In the past two decades, sustainability talks have been a rare topic in the finance world. But that does not mean socially-responsible investors were non-existent; some had backgrounds in religious societies, and others emerged from philanthropic trusts. Some of these investors have been doing their thing since the 1960s, even as the US mutual fund industry experienced exponential growth. While we acknowledge their existence, they still were a minute component in the overall investment community. Such investors were barely existent in places like Asia at the time.
The corporate sector faced the same situation. In the 1980s through to the 1990s, capital market growth was linked with improved governance across the different companies. Social and environmental concerns did not have a front seat in many countries. At the same time, China was experiencing an economic boom two decades ago – growth that drove businesses to focus on development and wealth creation. The same ambitions were seen in much of Asia.
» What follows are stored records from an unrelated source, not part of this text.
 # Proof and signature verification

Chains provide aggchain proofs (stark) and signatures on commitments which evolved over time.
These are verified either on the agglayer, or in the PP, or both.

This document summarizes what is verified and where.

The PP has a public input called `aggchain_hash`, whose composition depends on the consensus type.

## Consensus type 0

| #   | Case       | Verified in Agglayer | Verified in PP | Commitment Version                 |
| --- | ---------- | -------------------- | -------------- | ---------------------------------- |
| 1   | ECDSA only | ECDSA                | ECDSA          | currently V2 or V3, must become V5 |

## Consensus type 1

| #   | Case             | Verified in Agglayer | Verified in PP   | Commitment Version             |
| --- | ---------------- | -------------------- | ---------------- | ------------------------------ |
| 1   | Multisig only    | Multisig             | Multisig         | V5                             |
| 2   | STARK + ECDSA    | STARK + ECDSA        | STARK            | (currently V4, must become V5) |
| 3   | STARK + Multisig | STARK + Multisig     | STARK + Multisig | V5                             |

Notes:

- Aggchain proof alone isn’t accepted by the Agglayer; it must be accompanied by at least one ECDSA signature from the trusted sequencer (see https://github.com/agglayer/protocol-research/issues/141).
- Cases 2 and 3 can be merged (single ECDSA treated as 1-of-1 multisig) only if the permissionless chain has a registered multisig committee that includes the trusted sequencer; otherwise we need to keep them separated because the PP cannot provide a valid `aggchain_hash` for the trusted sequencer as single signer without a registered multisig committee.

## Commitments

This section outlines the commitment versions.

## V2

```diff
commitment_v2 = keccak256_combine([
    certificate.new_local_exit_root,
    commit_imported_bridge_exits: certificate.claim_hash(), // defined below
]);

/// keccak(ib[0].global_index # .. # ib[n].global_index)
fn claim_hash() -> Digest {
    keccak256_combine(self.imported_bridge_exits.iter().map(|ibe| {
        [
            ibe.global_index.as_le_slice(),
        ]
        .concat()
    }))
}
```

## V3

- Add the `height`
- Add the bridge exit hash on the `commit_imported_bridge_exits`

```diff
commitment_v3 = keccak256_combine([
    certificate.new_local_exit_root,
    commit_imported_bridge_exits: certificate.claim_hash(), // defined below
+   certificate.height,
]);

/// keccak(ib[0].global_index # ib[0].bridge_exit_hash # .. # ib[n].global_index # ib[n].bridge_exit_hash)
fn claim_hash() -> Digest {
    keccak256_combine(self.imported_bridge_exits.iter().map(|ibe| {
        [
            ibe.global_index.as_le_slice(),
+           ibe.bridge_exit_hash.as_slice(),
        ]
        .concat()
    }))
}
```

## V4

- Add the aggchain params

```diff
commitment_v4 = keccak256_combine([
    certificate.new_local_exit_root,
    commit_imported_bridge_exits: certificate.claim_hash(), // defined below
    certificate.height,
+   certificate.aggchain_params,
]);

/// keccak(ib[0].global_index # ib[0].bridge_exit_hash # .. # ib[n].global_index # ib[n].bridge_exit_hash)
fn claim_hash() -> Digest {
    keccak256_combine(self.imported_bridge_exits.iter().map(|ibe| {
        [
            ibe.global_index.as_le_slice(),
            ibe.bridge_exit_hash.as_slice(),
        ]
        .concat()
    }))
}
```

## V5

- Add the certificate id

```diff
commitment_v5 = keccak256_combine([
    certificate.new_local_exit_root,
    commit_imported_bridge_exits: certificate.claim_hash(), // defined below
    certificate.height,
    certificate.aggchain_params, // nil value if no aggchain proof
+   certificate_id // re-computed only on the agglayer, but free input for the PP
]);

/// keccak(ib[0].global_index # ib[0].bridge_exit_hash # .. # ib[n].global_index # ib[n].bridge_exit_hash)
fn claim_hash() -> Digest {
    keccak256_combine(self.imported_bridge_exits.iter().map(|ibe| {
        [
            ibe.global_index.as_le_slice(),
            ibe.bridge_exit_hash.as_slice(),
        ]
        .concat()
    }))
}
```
Jump to 2019, and the scene is different. The financial crisis has impacted the political and economic environment significantly. Companies have developed a different attitude and awareness toward the ESG (Environmental, Social, and Governance) challenges. For example, some countries have called for stiffer actions/penalties to help curb plastic pollution in the oceans, which has seen some governments ban or increase taxes on single-use plastics.
The finance sector responded in kind to the changed attitudes among the public and policymakers. The situation has led corporates, banks, and investors worldwide to focus on sustainable finance. The new direction makes things more sophisticated as new financial products, frameworks, and initiatives emerge. It also has brought about a growing distinction between the need to avoid or not to do any harm (the risk filters) and actively doing good (the impact investing/financing).
Why Sustainable Finance Gains Popularity
Corporates and investment managers globally agree that ESG factors need not impede investment returns, and they have the potential to deliver risk and performance benefits. According to a Boston Consulting Group report, data from the ESG metrics show non-financial performance is essential in determining the valuation of different companies in various industries.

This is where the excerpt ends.